After they did some tests and things I was sent up to the ward. Now this is not the real ward I was sent to. I was only in the ‘holding ward’ at this stage. They said they wanted to keep me in overnight for observation. “warning” Never believe them when they say those words. They told me this on Friday. It is now Tuesday! I was then sent up to ‘the’ ward. That is. THE WARD that I was in when my name changed to Lazarus a few months ago. Readers, you may remember my little dalliance with death that I had back then. It was nice to see all the friendly faces again. It was even nicer that they all remembered me. I must have left a lasting impression on them. It’s the sort of guy I am really.
This time I was put into a side ward all by myself. I didn’t mind as these side wards have their own bathroom facilities which is a good thing considering one of the other problems I was having. Also, it was nice and quiet there as well. I didn’t have to listen to people snoring / farting / crying / generally moaning etc. I had peace and quiet to read my books (I read three while I was in there) Every day I had more and more tests done and some were good and some were a cause for a teeny bit of concern. The best one was that they ruled out and cardiac problems. A big sigh of relief all round folks. Give that Dr a jube jube.

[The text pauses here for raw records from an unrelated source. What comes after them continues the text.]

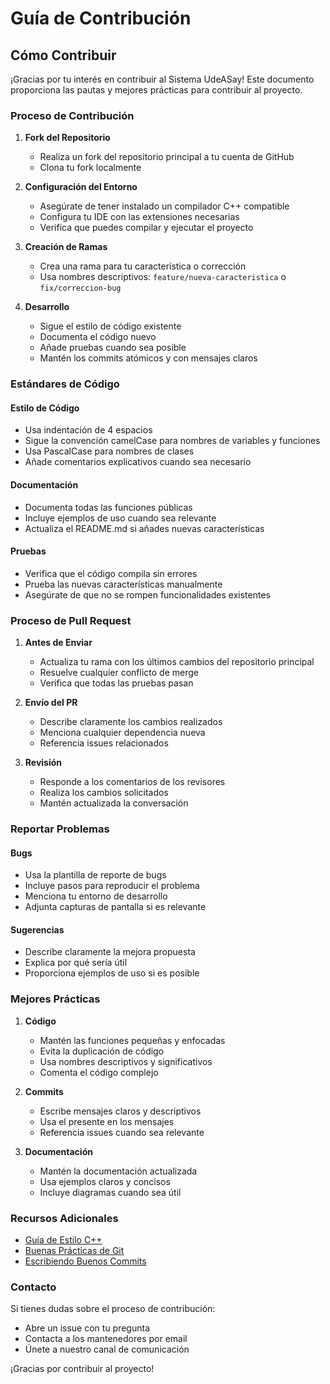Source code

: # Guía de Contribución

## Cómo Contribuir

¡Gracias por tu interés en contribuir al Sistema UdeASay! Este documento proporciona las pautas y mejores prácticas para contribuir al proyecto.

### Proceso de Contribución

1. **Fork del Repositorio**
   - Realiza un fork del repositorio principal a tu cuenta de GitHub
   - Clona tu fork localmente

2. **Configuración del Entorno**
   - Asegúrate de tener instalado un compilador C++ compatible
   - Configura tu IDE con las extensiones necesarias
   - Verifica que puedes compilar y ejecutar el proyecto

3. **Creación de Ramas**
   - Crea una rama para tu característica o corrección
   - Usa nombres descriptivos: `feature/nueva-caracteristica` o `fix/correccion-bug`

4. **Desarrollo**
   - Sigue el estilo de código existente
   - Documenta el código nuevo
   - Añade pruebas cuando sea posible
   - Mantén los commits atómicos y con mensajes claros

### Estándares de Código

#### Estilo de Código
- Usa indentación de 4 espacios
- Sigue la convención camelCase para nombres de variables y funciones
- Usa PascalCase para nombres de clases
- Añade comentarios explicativos cuando sea necesario

#### Documentación
- Documenta todas las funciones públicas
- Incluye ejemplos de uso cuando sea relevante
- Actualiza el README.md si añades nuevas características

#### Pruebas
- Verifica que el código compila sin errores
- Prueba las nuevas características manualmente
- Asegúrate de que no se rompen funcionalidades existentes

### Proceso de Pull Request

1. **Antes de Enviar**
   - Actualiza tu rama con los últimos cambios del repositorio principal
   - Resuelve cualquier conflicto de merge
   - Verifica que todas las pruebas pasan

2. **Envío del PR**
   - Describe claramente los cambios realizados
   - Menciona cualquier dependencia nueva
   - Referencia issues relacionados

3. **Revisión**
   - Responde a los comentarios de los revisores
   - Realiza los cambios solicitados
   - Mantén actualizada la conversación

### Reportar Problemas

#### Bugs
- Usa la plantilla de reporte de bugs
- Incluye pasos para reproducir el problema
- Menciona tu entorno de desarrollo
- Adjunta capturas de pantalla si es relevante

#### Sugerencias
- Describe claramente la mejora propuesta
- Explica por qué sería útil
- Proporciona ejemplos de uso si es posible

### Mejores Prácticas

1. **Código**
   - Mantén las funciones pequeñas y enfocadas
   - Evita la duplicación de código
   - Usa nombres descriptivos y significativos
   - Comenta el código complejo

2. **Commits**
   - Escribe mensajes claros y descriptivos
   - Usa el presente en los mensajes
   - Referencia issues cuando sea relevante

3. **Documentación**
   - Mantén la documentación actualizada
   - Usa ejemplos claros y concisos
   - Incluye diagramas cuando sea útil

### Recursos Adicionales

- [Guía de Estilo C++](https://google.github.io/styleguide/cppguide.html)
- [Buenas Prácticas de Git](https://git-scm.com/book/en/v2/Git-Basics-Getting-a-Git-Repository)
- [Escribiendo Buenos Commits](https://chris.beams.io/posts/git-commit/)

### Contacto

Si tienes dudas sobre el proceso de contribución:
- Abre un issue con tu pregunta
- Contacta a los mantenedores por email
- Únete a nuestro canal de comunicación

¡Gracias por contribuir al proyecto!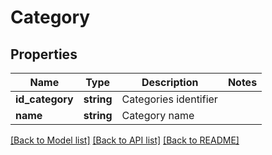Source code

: # Category

## Properties
Name | Type | Description | Notes
------------ | ------------- | ------------- | -------------
**id_category** | **string** | Categories identifier | 
**name** | **string** | Category name | 

[[Back to Model list]](../README.md#documentation-for-models) [[Back to API list]](../README.md#documentation-for-api-endpoints) [[Back to README]](../README.md)


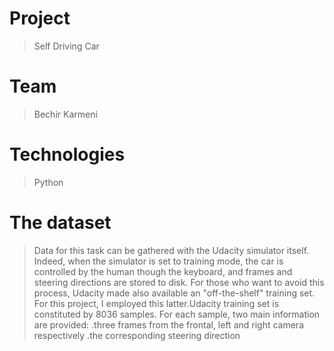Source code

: # Project
> Self Driving Car

# Team
> Bechir Karmeni


# Technologies
> Python 

# The dataset
> Data for this task can be gathered with the Udacity simulator itself. Indeed, when the simulator is set to training mode, the car is controlled by the human though the keyboard, and frames and steering directions are stored to disk. For those who want to avoid this process, Udacity made also available an "off-the-shelf" training set. For this project, I employed this latter.Udacity training set is constituted by 8036 samples. For each sample, two main information are provided:
.three frames from the frontal, left and right camera respectively
.the corresponding steering direction






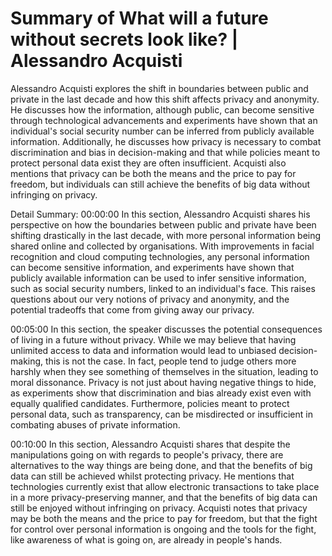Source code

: # Summary of What will a future without secrets look like? | Alessandro Acquisti

Alessandro Acquisti explores the shift in boundaries between public and private in the last decade and how this shift affects privacy and anonymity. He discusses how the information, although public, can become sensitive through technological advancements and experiments have shown that an individual's social security number can be inferred from publicly available information. Additionally, he discusses how privacy is necessary to combat discrimination and bias in decision-making and that while policies meant to protect personal data exist they are often insufficient. Acquisti also mentions that privacy can be both the means and the price to pay for freedom, but individuals can still achieve the benefits of big data without infringing on privacy.

Detail Summary: 
00:00:00
In this section, Alessandro Acquisti shares his perspective on how the boundaries between public and private have been shifting drastically in the last decade, with more personal information being shared online and collected by organisations. With improvements in facial recognition and cloud computing technologies, any personal information can become sensitive information, and experiments have shown that publicly available information can be used to infer sensitive information, such as social security numbers, linked to an individual's face. This raises questions about our very notions of privacy and anonymity, and the potential tradeoffs that come from giving away our privacy.

00:05:00
In this section, the speaker discusses the potential consequences of living in a future without privacy. While we may believe that having unlimited access to data and information would lead to unbiased decision-making, this is not the case. In fact, people tend to judge others more harshly when they see something of themselves in the situation, leading to moral dissonance. Privacy is not just about having negative things to hide, as experiments show that discrimination and bias already exist even with equally qualified candidates. Furthermore, policies meant to protect personal data, such as transparency, can be misdirected or insufficient in combating abuses of private information.

00:10:00
In this section, Alessandro Acquisti shares that despite the manipulations going on with regards to people's privacy, there are alternatives to the way things are being done, and that the benefits of big data can still be achieved whilst protecting privacy. He mentions that technologies currently exist that allow electronic transactions to take place in a more privacy-preserving manner, and that the benefits of big data can still be enjoyed without infringing on privacy. Acquisti notes that privacy may be both the means and the price to pay for freedom, but that the fight for control over personal information is ongoing and the tools for the fight, like awareness of what is going on, are already in people's hands.

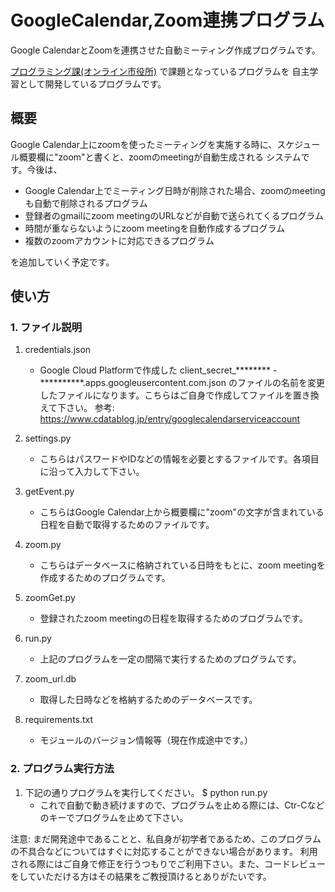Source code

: # GoogleCalendar,Zoom連携プログラム

Google CalendarとZoomを連携させた自動ミーティング作成プログラムです。

[プログラミング課(オンライン市役所)](https://www.facebook.com/groups/144196560765520) で課題となっているプログラムを
自主学習として開発しているプログラムです。


## 概要

Google Calendar上にzoomを使ったミーティングを実施する時に、スケジュール概要欄に"zoom"と書くと、zoomのmeetingが自動生成される
システムです。今後は、

- Google Calendar上でミーティング日時が削除された場合、zoomのmeetingも自動で削除されるプログラム
- 登録者のgmailにzoom meetingのURLなどが自動で送られてくるプログラム
- 時間が重ならないようにzoom meetingを自動作成するプログラム
- 複数のzoomアカウントに対応できるプログラム

を追加していく予定です。


## 使い方


### 1. ファイル説明

1. credentials.json
   - Google Cloud Platformで作成した client_secret_******** - **********.apps.googleusercontent.com.json
     のファイルの名前を変更したファイルになります。こちらはご自身で作成してファイルを置き換えて下さい。
   参考: https://www.cdatablog.jp/entry/googlecalendarserviceaccount
   
2. settings.py
   - こちらはパスワードやIDなどの情報を必要とするファイルです。各項目に沿って入力して下さい。

3. getEvent.py
   - こちらはGoogle Calendar上から概要欄に"zoom"の文字が含まれている日程を自動で取得するためのファイルです。

4. zoom.py
   - こちらはデータベースに格納されている日時をもとに、zoom meetingを作成するためのプログラムです。

5. zoomGet.py
   -  登録されたzoom meetingの日程を取得するためのプログラムです。

6. run.py
   -  上記のプログラムを一定の間隔で実行するためのプログラムです。

7. zoom_url.db
   -  取得した日時などを格納するためのデータベースです。

8. requirements.txt
   -  モジュールのバージョン情報等（現在作成途中です。）


### 2. プログラム実行方法

1. 下記の通りプログラムを実行してください。
    $ python run.py
   - これで自動で動き続けますので、プログラムを止める際には、Ctr-Cなどのキーでプログラムを止めて下さい。



注意: まだ開発途中であることと、私自身が初学者であるため、このプログラムの不具合などについてはすぐに対応することができない場合があります。
利用される際にはご自身で修正を行うつもりでご利用下さい。また、コードレビューをしていただける方はその結果をご教授頂けるとありがたいです。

Come Tuesday morning when the Dr’s were doing there rounds they came into me to see how I was and look at my charts and go into a huddle like they do at a rugby match and talk / mumble about me so that I can’t hear what they are saying. How’s that for a long sentence? I was always taught at school not to write sentences like that. Feck em. Anyway, seeing as it was this Tuesday in particular I was going to get to them first. When they broke their huddle and turned to look at me I hit them with the bombshell. “Can I get home today please?” “Why? “ is the comeback. “Well, in case you were unaware, I am feeling better today” “Oh!” is the comeback. “What makes you think you are well enough to go home then?” “The new series of Miami Vice starts tonight and I need to find out who shot Horatio Caine”. “In that case then you can go home as we all think you are OK “
That’s not really how the dialogue went but I was glad I got home anyway as I saw who shot Horatio. Great show that!! (your own opinions on this matter are of no relevance)
We are now at the over three weeks now and our son is STILL living away from home. A friend said he would give it a month. Methinks my friend is going to be proven wrong. Come next Monday if there is no sign of our son then my friend MUST eat some humble pie. He should be grateful actually as the vacant bedroom is going to be there for him anytime he wants to visit us. He won’t have to worry about hotel bills or food bills anymore. He should really be glad for our son. He should really be rooting for him. ‘Go son, go’
Friend, I know you read this little splurdge every now and then. Why not ‘come out’ and give us your honest feeling s about our son vacating his room for you? We all wait with bated breath.
Any other musings about the gack above just click on the title above. I’m away back to yet another book. I seem to be on a roll at the moment. Or is it the fact that I am lying in my bed writing this. I have been told not to be doing any housework (by my wife!!!!) Great innit?